Lemon spürte, wie sich die eisigen Finger der Angst tief in sie hineinkrallten. Seit sie als Baby in dem Waschmittelkarton ausgesetzt worden war, hatte sie Angst davor, alleingelassen zu werden. Es hatte Jahre gedauert, bis sie den Mut aufgebracht hatte, Evie zu vertrauen, Silas zu vertrauen, überhaupt jemandem zuzutrauen, dass er sie nicht genauso schnell im Stich lassen würde, wie es ihre eigenen Eltern getan hatten. Und jetzt sah es so aus, als würde sie das alles schon bald wieder verlieren.

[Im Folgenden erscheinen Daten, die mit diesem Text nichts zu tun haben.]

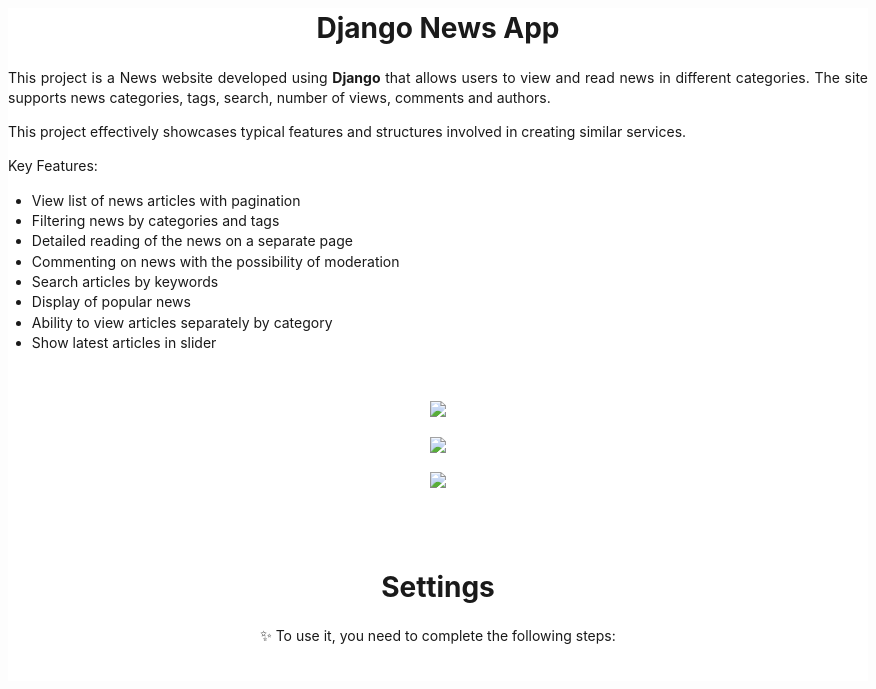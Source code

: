 <div align="center">
  <h1>Django News App</h1>
</div>

<div align="justify">

   This project is a News website developed using **Django** that allows users to view and read news in different categories. The site supports news categories, tags, search, number of views, comments and authors.
   
   This project effectively showcases typical features and structures involved in creating similar services.
   
   Key Features:
   
   - View list of news articles with pagination
   - Filtering news by categories and tags
   - Detailed reading of the news on a separate page
   - Commenting on news with the possibility of moderation
   - Search articles by keywords
   - Display of popular news
   - Ability to view articles separately by category
   - Show latest articles in slider

</div>

<br>

<p align="center">
  <img src="https://github.com/lazycatcoder/django-news-app/raw/main/img1.jpg" width="100%"/>
  <br>
</p>

<p align="center">
  <img src="https://github.com/lazycatcoder/django-news-app/raw/main/img2.jpg" width="100%"/>
  <br>
</p>

<p align="center">
  <img src="https://github.com/lazycatcoder/django-news-app/raw/main/img3.jpg" width="100%"/>
  <br>
</p>

<br>

<div align="center">

# Settings
✨ To use it, you need to complete the following steps:

<br>


<div align="left">
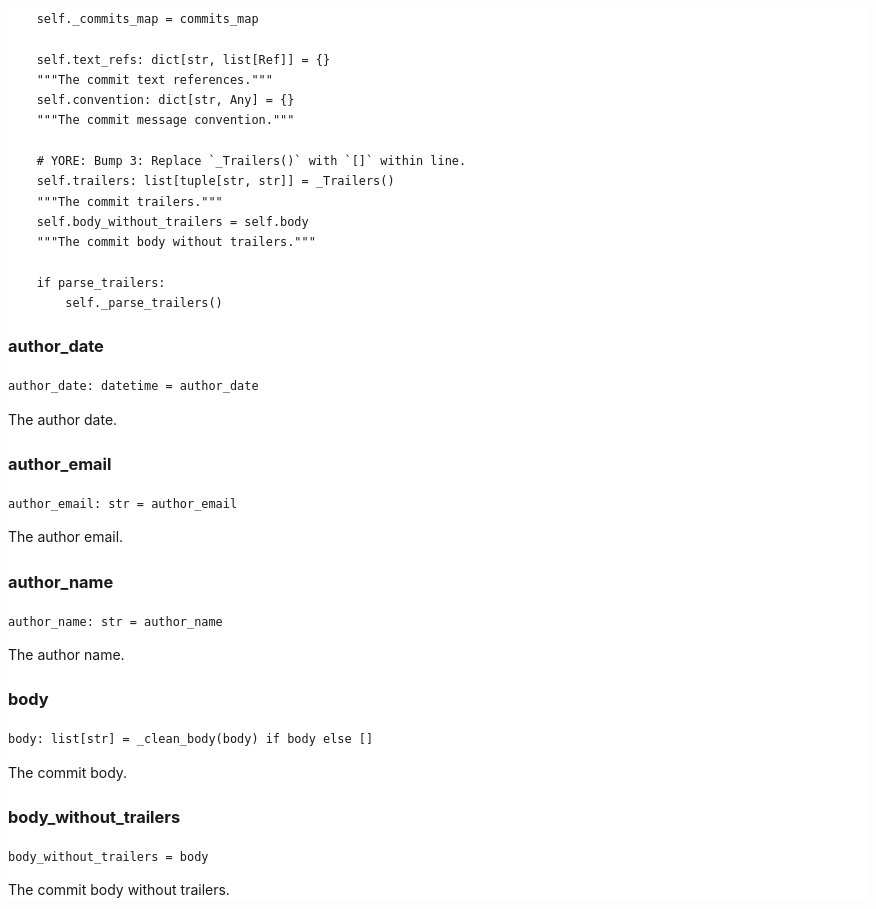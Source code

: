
 ```
    self._commits_map = commits_map

    self.text_refs: dict[str, list[Ref]] = {}
    """The commit text references."""
    self.convention: dict[str, Any] = {}
    """The commit message convention."""

    # YORE: Bump 3: Replace `_Trailers()` with `[]` within line.
    self.trailers: list[tuple[str, str]] = _Trailers()
    """The commit trailers."""
    self.body_without_trailers = self.body
    """The commit body without trailers."""

    if parse_trailers:
        self._parse_trailers()
```

### author_date

```
author_date: datetime = author_date
```

The author date.

### author_email

```
author_email: str = author_email
```

The author email.

### author_name

```
author_name: str = author_name
```

The author name.

### body

```
body: list[str] = _clean_body(body) if body else []
```

The commit body.

### body_without_trailers

```
body_without_trailers = body
```

The commit body without trailers.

»Hör mal, ich weiß, dass sie dir wichtig ist«, sagte sie zu Zeke. »Aber wenn Eve in Babel bleibt und Cricket AB ist, geht mir so langsam das Team aus. Und eins ist klar: Ohne Evie weiß ich nicht mal, was ich hier draußen soll. Ich bin nur der Sidekick, Grübchen. Ich kann nicht die ganze Vorstellung allein stemmen.«

Ezekiels Blick wurde sanfter und er drückte ihr vorsichtig die Hand. »Ich lasse dich nicht im Stich, Lemon. Ich komme wieder, versprochen.«

Sie schaute in das hübsche Plastikblau und spürte, wie der Kloß in ihrem Hals größer wurde. Sie kämpfte gegen die Tränen an, stampfte mit ihren übergroßen Stiefeln auf, warf sich die Fransen aus der Stirn und erwiderte mit ihrer gewohnten Großmäuligkeit:

»Dann draufgespuckt!«

»Was?«

Lemon spuckte sich in die Handfläche und hielt sie dem Lifelike entgegen.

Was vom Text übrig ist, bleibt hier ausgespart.